Certamente, alguns personagens acabam escolhendo lados e trocando lealdades, ou revelando sua feia e verdadeira natureza. No entanto, esse tipo de flip-flop não altera o paradigma moral unidimensional fundamental da série. Os oprimidos são bons, decentes e merecem igualdade, e os ricos – representados pelos esnobes Lilah (Kerry O’Malley) e Robert Folger (Vincent Gale), e sua filha ainda mais astuta e amoral LJ (Annalize Basso) – são a raiz de todo o mal.
Por todas as suas voltas e reviravoltas, incluindo revelações sobre as “gavetas” do sono induzidas quimicamente utilizadas por Cavill, Expresso do Amanhã não tem nada de novo a dizer sobre classe. Essa falta de sofisticação é agravada pela plotagem que muitas vezes passa despercebida em informações importantes e lida com pressa com desenvolvimentos importantes, deixando o processo parecendo insensato.
Um fluxo constante de histórias clichê não ajuda, nem o design de produção que não se baseia no filme de Bong. A passagem do aquário, o sushi bar e as lanchonetes, o mercado de terceira classe e o clube noturno (supervisionado pela sensual Audrey de Lena Hall) parecem polidos, mas sem imaginação. E o fato de que alguns desses compartimentos têm menos de três metros de altura, enquanto outros apresentam vários níveis – todos como fotos externas do Expresso do Amanhã provando que cada cabine é de tamanho uniforme – fazem muito para levantar questões irritantes e sem resposta sobre a estrutura literal do trem.
Por tudo isso, Connelly brilha, sua imoral imperícia empresta à ação um calafrio para combinar com o clima frio do lado de fora, enquanto ela coloria Cavill – uma autoritária convencida de que os meios justificam os fins – em tantos tons de cinza quanto o material de duas cores permitirá. Não é difícil vê-la saindo de uma milha de distância, mas Connelly a vende e suas consequências, soberbamente, o que é mais do que pode ser dito para Diggs.
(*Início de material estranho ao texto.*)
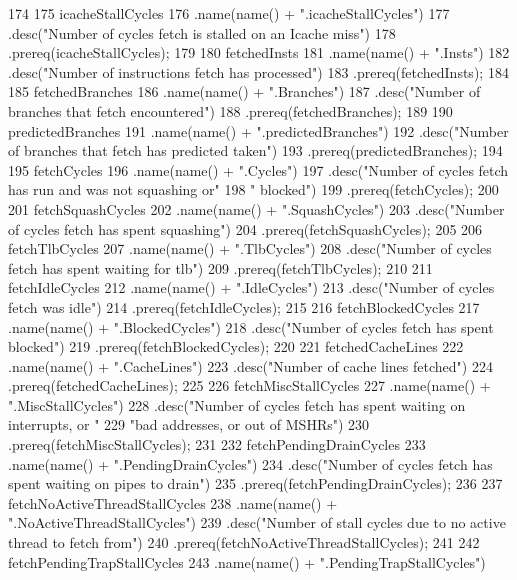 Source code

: \begin{DoxyCode}
174 {
175     icacheStallCycles
176         .name(name() + ".icacheStallCycles")
177         .desc("Number of cycles fetch is stalled on an Icache miss")
178         .prereq(icacheStallCycles);
179 
180     fetchedInsts
181         .name(name() + ".Insts")
182         .desc("Number of instructions fetch has processed")
183         .prereq(fetchedInsts);
184 
185     fetchedBranches
186         .name(name() + ".Branches")
187         .desc("Number of branches that fetch encountered")
188         .prereq(fetchedBranches);
189 
190     predictedBranches
191         .name(name() + ".predictedBranches")
192         .desc("Number of branches that fetch has predicted taken")
193         .prereq(predictedBranches);
194 
195     fetchCycles
196         .name(name() + ".Cycles")
197         .desc("Number of cycles fetch has run and was not squashing or"
198               " blocked")
199         .prereq(fetchCycles);
200 
201     fetchSquashCycles
202         .name(name() + ".SquashCycles")
203         .desc("Number of cycles fetch has spent squashing")
204         .prereq(fetchSquashCycles);
205 
206     fetchTlbCycles
207         .name(name() + ".TlbCycles")
208         .desc("Number of cycles fetch has spent waiting for tlb")
209         .prereq(fetchTlbCycles);
210 
211     fetchIdleCycles
212         .name(name() + ".IdleCycles")
213         .desc("Number of cycles fetch was idle")
214         .prereq(fetchIdleCycles);
215 
216     fetchBlockedCycles
217         .name(name() + ".BlockedCycles")
218         .desc("Number of cycles fetch has spent blocked")
219         .prereq(fetchBlockedCycles);
220 
221     fetchedCacheLines
222         .name(name() + ".CacheLines")
223         .desc("Number of cache lines fetched")
224         .prereq(fetchedCacheLines);
225 
226     fetchMiscStallCycles
227         .name(name() + ".MiscStallCycles")
228         .desc("Number of cycles fetch has spent waiting on interrupts, or "
229               "bad addresses, or out of MSHRs")
230         .prereq(fetchMiscStallCycles);
231 
232     fetchPendingDrainCycles
233         .name(name() + ".PendingDrainCycles")
234         .desc("Number of cycles fetch has spent waiting on pipes to drain")
235         .prereq(fetchPendingDrainCycles);
236 
237     fetchNoActiveThreadStallCycles
238         .name(name() + ".NoActiveThreadStallCycles")
239         .desc("Number of stall cycles due to no active thread to fetch from")
240         .prereq(fetchNoActiveThreadStallCycles);
241 
242     fetchPendingTrapStallCycles
243         .name(name() + ".PendingTrapStallCycles")
}
\end{DoxyCode}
Ele trabalha com duas linhas de pensamento, fúria justa e fúria mais justa, e sua falta de sutileza é calamitosa para Expresso do Amanhã.
Até certo ponto, ele é uma vítima de roteiros que sempre se voltam para o previsível. Mas, mesmo assim, a falta de carisma de Diggs é um problema de rotina que se torna mais pronunciado à medida que a série se aproxima da sua conclusão (bastante decente).
Em seu foco em pessoas díspares presas em locais confinados, lidando com a desconexão e com medo de infecção, o Expresso do Amanhã prova uma saga involuntariamente oportuna sobre colapso individual e social, e o difícil processo de perseverança diante de dificuldades inimagináveis.
Esses paralelos ao nosso presente momento, no entanto, são tão fugazes e não substituintes quanto sua política é tênue e rudimentar. Como seus personagens, a série só é capaz de prosseguir em uma linha reta e estreita, e não leva muito tempo para que essa trajetória se torne tão tediosa quanto os muitos mini-dilemas rotineiros que acontecem dentro do trem. Apesar de alguns desenvolvimentos promissores para o final da temporada, o resultado final é um retrato cansativo da vida no fim do mundo.
O Expresso do Amanhã de 2013 e o Expresso do Amanhã a série 2020 estão disponíveis na Netflix.